As you may have read last month in our Franchise Law Alert, radical changes have been proposed to Ontario’s franchise disclosure law, the Arthur Wishart Act (Franchise Disclosure), 2000 (the “Act”). Since then, Bill 102 passed Second Reading and has now been referred to the Standing Committee on Finance and Economic Affairs where it will not doubt be the subject of much debate. It is also expected that the Standing Committee will hold public consultations, during which the franchise community in Ontario will have an opportunity to voice concerns about the Bill. Click here for a copy of Bill 102

At the heart of Bill 102 is the requirement that a franchisor provide a prospective franchisee with an “educational document” setting out extensive criteria to be considered in respect of a prospective franchisee’s decision to enter into a franchise agreement and to obtain from the prospective franchisee, prior to entering into the franchise agreement, a signed, written acknowledgement that the franchisee has reviewed the educational document. Some of the criteria to be provided in this educational document include the following:

  • Self-evaluation criteria to consider including:
    • whether the prospective franchisee has the capital required for the investment;
    • whether the prospect has the necessary management skills, education and work experience;
    • whether the prospect is fully aware of the work involved in operating the franchised business;
    • what would be the best franchise for the prospect considering lines of business that are successful and that expected to continue to be successful and lines of business which the prospect is interested in; and
    • whether entering into the franchise agreement is the only means by which the prospective franchisee may succeed in the line of business which he is interested in.
  • Issues for the prospective franchisee to consider relating to the franchisor and the franchised business, including:
    • the financial stability of businesses associated with the franchise;
    • the extent to which the franchisor is selective when choosing prospective franchisees; and
    • whether the franchisor has introduced any new innovations.
  • Issues for the prospective franchisee to consider with respect to the goods and services to be sold or offered from the franchised business, including:
    • what makes the goods or services unique; and
    • whether there is reasonable demand for the goods and services
  • Issues with respect to location and sales territory, including:
    • whether the territory is clearly defined and exclusive and what guarantees are provided (emphasis added); and
    • the sales potential for the territory.
  • Issues that the prospective franchisee may wish to raise with other franchisees, including:
    • any hidden or unexpected costs;
    • the frequency and reliability of deliveries from the franchisor; and
    • any serious disagreement with the franchisor, the nature of the disagreement and the resolution.
  • Issues with respect to the franchise agreement, including:
    • whether the agreement protects both franchisor and franchisee
    • whether royalty payments may be deferred to a later, more profitable month; and
    • whether the prospective franchisee is required to follow franchisor controls and policies exactly or whether some creativity may be exercised.

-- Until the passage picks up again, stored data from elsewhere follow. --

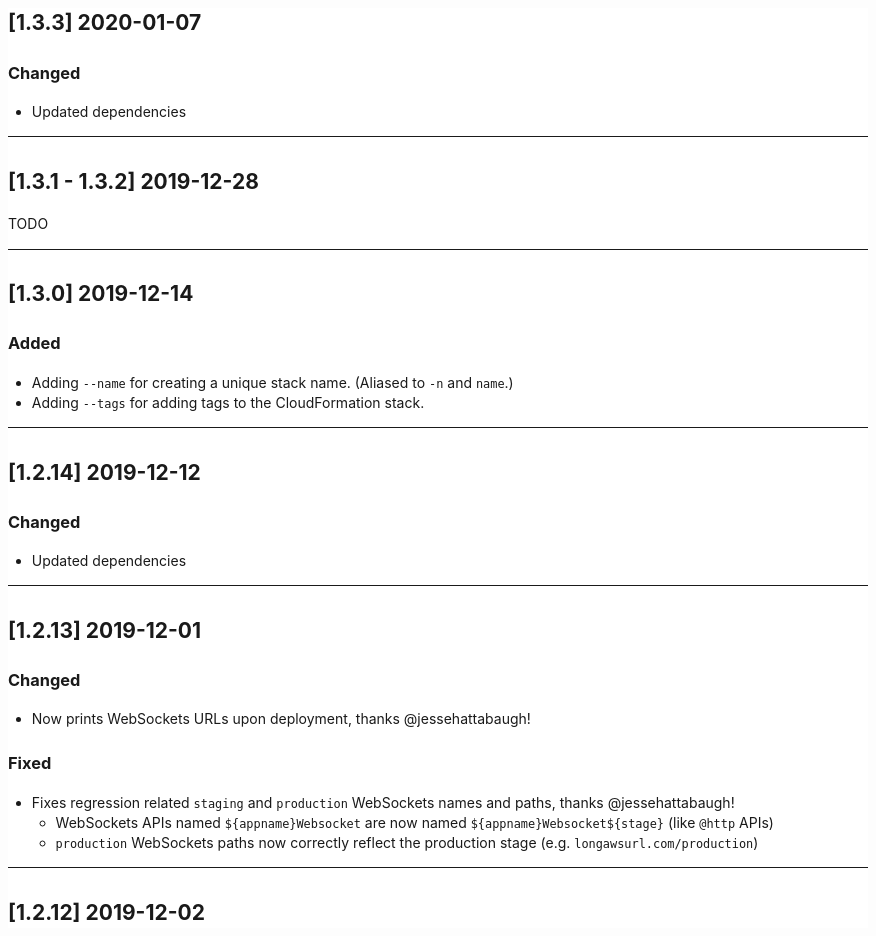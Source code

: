 ## [1.3.3] 2020-01-07

### Changed

- Updated dependencies

---

## [1.3.1 - 1.3.2] 2019-12-28

TODO

---

## [1.3.0] 2019-12-14

### Added

- Adding `--name` for creating a unique stack name. (Aliased to `-n` and `name`.)
- Adding `--tags` for adding tags to the CloudFormation stack.

---

## [1.2.14] 2019-12-12

### Changed

- Updated dependencies

---

## [1.2.13] 2019-12-01

### Changed

- Now prints WebSockets URLs upon deployment, thanks @jessehattabaugh!


### Fixed

- Fixes regression related `staging` and `production` WebSockets names and paths, thanks @jessehattabaugh!
  - WebSockets APIs named `${appname}Websocket` are now named `${appname}Websocket${stage}` (like `@http` APIs)
  - `production` WebSockets paths now correctly reflect the production stage (e.g. `longawsurl.com/production`)

---

## [1.2.12] 2019-12-02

The above is only a fraction of the criteria and matters proposed by Bill 102 to be included in the educational document. What is unclear is whether the prescribed information to be provided in the educational document is in addition to that which is already required to be disclosed under the Act.

While there are doubts among those in the franchise bar that Bill 102 will pass into law, the private members Bill was tabled as a joint effort by members of Ontario’s 3 main political parties and passed Second Reading notwithstanding the well-founded concerns put forward by the Canadian Franchise Association to the members of the Ontario legislature.

The amendments proposed by Bill 102 will add to the already significant disclosure obligations imposed upon franchisors in Ontario and will also require that the franchisor now serve as educator to prospective franchisees in this province.